Yin Hujun
School of Electrical and Electronic Engineering, University of Manchester, Manchester, M60 1QD, United Kingdom.
Neural Netw. 2006 Jul-Aug;19(6-7):780-4. doi: 10.1016/j.neunet.2006.05.007. Epub 2006 Jun 6.
The kernel method has become a useful trick and has been widely applied to various learning models to extend their nonlinear approximation and classification capabilities. Such extensions have also recently occurred to the Self-Organising Map (SOM). In this paper, two recently proposed kernel SOMs are reviewed, together with their link to an energy function.
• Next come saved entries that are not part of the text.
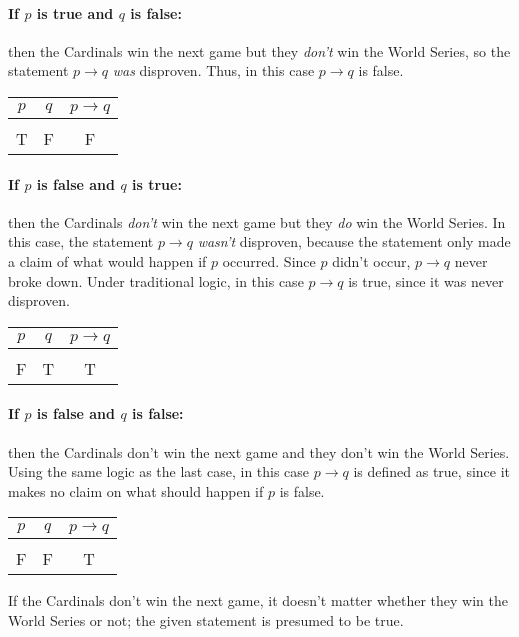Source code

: \paragraph{If $p$ is true and $q$ is false:} then the Cardinals win the next game but they \textit{don't} win the World Series, so the statement $p \to q$ \textit{was} disproven.  Thus, in this case $p \to q$ is false.
\begin{center}
\begin{tabular}{c c c}
$p$ & $q$ & $p \to q$\\
\hline
& & \\
T & F & F
\end{tabular}
\end{center}

\paragraph{If $p$ is false and $q$ is true:} then the Cardinals \textit{don't} win the next game but they \textit{do} win the World Series.  In this case, the statement $p \to q$ \textit{wasn't} disproven, because the statement only made a claim of what would happen if $p$ occurred.  Since $p$ didn't occur, $p \to q$ never broke down.  Under traditional logic, in this case $p \to q$ is true, since it was never disproven.
\begin{center}
\begin{tabular}{c c c}
$p$ & $q$ & $p \to q$\\
\hline
& & \\
F & T & T
\end{tabular}
\end{center}

\paragraph{If $p$ is false and $q$ is false:} then the Cardinals don't win the next game and they don't win the World Series.  Using the same logic as the last case, in this case $p \to q$ is defined as true, since it makes no claim on what should happen if $p$ is false.
\begin{center}
\begin{tabular}{c c c}
$p$ & $q$ & $p \to q$\\
\hline
& & \\
F & F & T
\end{tabular}
\end{center}

If the Cardinals don't win the next game, it doesn't matter whether they win the World Series or not; the given statement is presumed to be true.\\

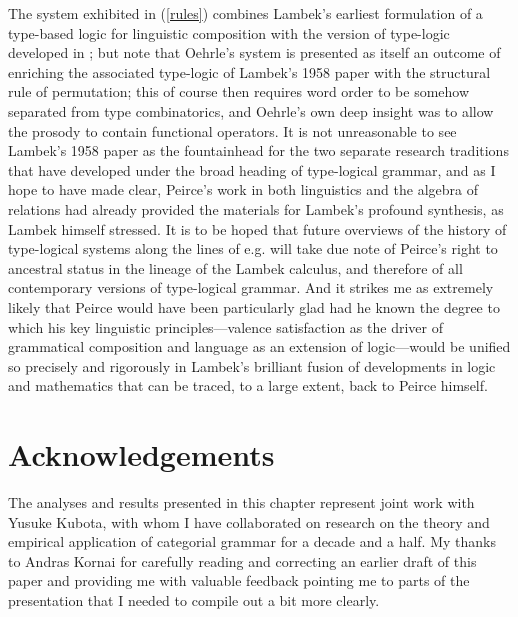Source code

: \documentclass[output=paper,colorlinks,citecolor=brown]{langscibook}
\begin{document}
The system exhibited in (\ref{rules}) combines Lambek's earliest formulation
of a type-based logic for linguistic composition with the version of
type-logic developed in \citet{oehrle1994}; but note that Oehrle's system is
presented as itself an outcome of enriching the associated type-logic
of Lambek's 1958 paper with the structural rule of permutation; this
of course then requires word order to be somehow separated from type
combinatorics, and Oehrle's own deep insight was to allow the prosody
to contain functional operators. It is not unreasonable to see
Lambek's 1958 paper as the fountainhead for the two separate research
traditions that have developed under the broad heading of type-logical
grammar, and as I hope to have made clear, Peirce's work in both
linguistics and the algebra of relations had already provided the
materials for Lambek's profound synthesis, as Lambek himself stressed.
It is to be hoped that future overviews of the history of type-logical
systems along the lines of e.g. \citet{moortgat2010} will take due note of Peirce's right to
ancestral status in the lineage of the Lambek calculus, and therefore
of all contemporary versions of type-logical grammar. And it strikes
me as extremely likely that Peirce would have been
particularly glad had he known the degree to which his key
linguistic principles---valence satisfaction as the driver of
grammatical composition and language as an extension of logic---would
be unified so precisely and rigorously in Lambek's brilliant fusion
of developments in logic and mathematics that can be traced, to a large
extent, back to Peirce himself.




\section*{Acknowledgements}
The analyses and results
presented in this chapter represent joint work with Yusuke Kubota, with whom I
have collaborated on research on the theory and empirical application of
categorial grammar for a decade and a half. My thanks to Andras Kornai
for carefully reading and correcting an earlier draft of this paper
and providing me with valuable feedback pointing me to parts of
the presentation that I needed to compile out a bit more clearly.

{\sloppy\printbibliography[heading=subbibliography,notkeyword=this]}
\end{document}
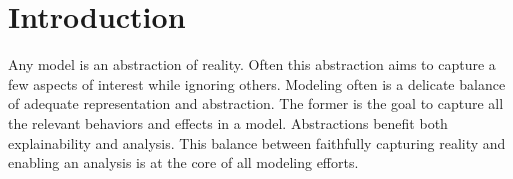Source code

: \chapter{Introduction}


Any model is an abstraction of reality.
Often this abstraction aims to capture a few aspects of interest while ignoring others.
Modeling often is a delicate balance of adequate representation and abstraction.
The former is the goal to capture all the relevant behaviors and effects in a model.
Abstractions benefit both explainability and analysis.
This balance between faithfully capturing reality and enabling an analysis is at the core of all modeling efforts.


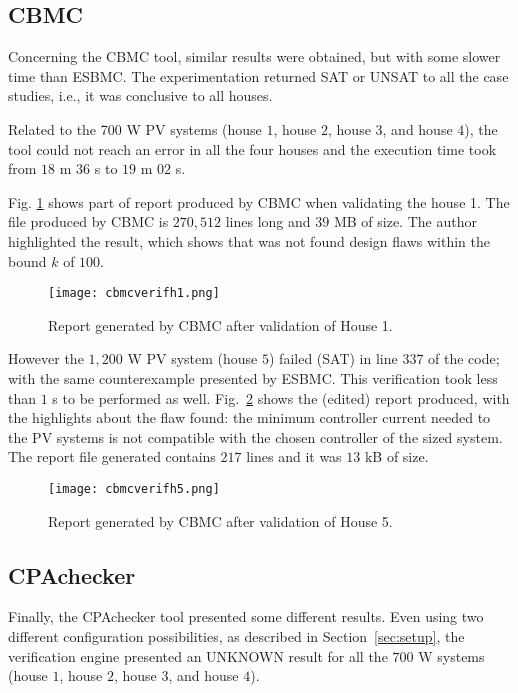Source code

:\subsection{CBMC}

Concerning the CBMC tool, similar results were obtained, but with some slower time than ESBMC. The experimentation returned SAT or UNSAT to all the case studies, i.e., it was conclusive to all houses. 

Related to the 700 W PV systems (house $1$, house $2$, house $3$, and house $4$), the tool could not reach an error in all the four houses and the execution time took from $18$ m $36$ s to $19$ m $02$ s. 

Fig. \ref{fig:cbmcverifhouse1} shows part of report produced by CBMC when validating the house 1. The file produced by CBMC is $270,512$ lines long and $39$ MB of size. The author highlighted the result, which shows that was not found design flaws within the bound $k$ of $100$.

\begin{figure}[h]
\texttt{[image: cbmcverifh1.png]}
\centering
\caption{Report generated by CBMC after validation of House 1.}
\label{fig:cbmcverifhouse1}
\end{figure}

However the $1,200$ W PV system (house $5$) failed (SAT) in line $337$ of the code; with the same counterexample presented by ESBMC. This verification took less than $1$ s to be performed as well. Fig.~\ref{fig:cbmcverifhouse5} shows the (edited) report produced, with the highlights about the flaw found: the minimum controller current needed to the PV systems is not compatible with the chosen controller of the sized system. The report file generated contains $217$ lines and it was $13$ kB of size.

\begin{figure}[h]
\texttt{[image: cbmcverifh5.png]}
\centering
\caption{Report generated by CBMC after validation of House 5.}
\label{fig:cbmcverifhouse5}
\end{figure}


\subsection{CPAchecker}

Finally, the CPAchecker tool presented some different results. Even using two different configuration possibilities, as described in Section~\ref{sec:setup}, the verification engine presented an UNKNOWN result for all the $700$ W systems (house $1$, house $2$, house $3$, and house $4$).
The Self-Organising Mixture Network is an extension of the SOM for mixture density modelling. This paper shows that with an isotropic, density-type kernel function, the kernel SOM is equivalent to a homoscedastic Self-Organising Mixture Network, an entropy-based density estimator. This revelation on the one hand explains that kernelising SOM can improve classification performance by acquiring better probability models of the data; but on the other hand it also explains that the SOM already naturally approximates the kernel method.
核方法已成为一种有用的技巧,并已广泛应用于各种学习模型,以扩展其非线性逼近和分类能力。自组织映射(SOM)最近也出现了这样的扩展。本文回顾了最近提出的两种核自组织映射及其与能量函数的联系。自组织混合网络是SOM在混合密度建模方面的扩展。本文表明,对于各向同性的密度型核函数,核自组织映射等同于同方差自组织混合网络,即一种基于熵的密度估计器。这一发现一方面解释了对SOM进行核化可以通过获得更好的数据概率模型来提高分类性能;但另一方面也解释了SOM已经自然地近似于核方法。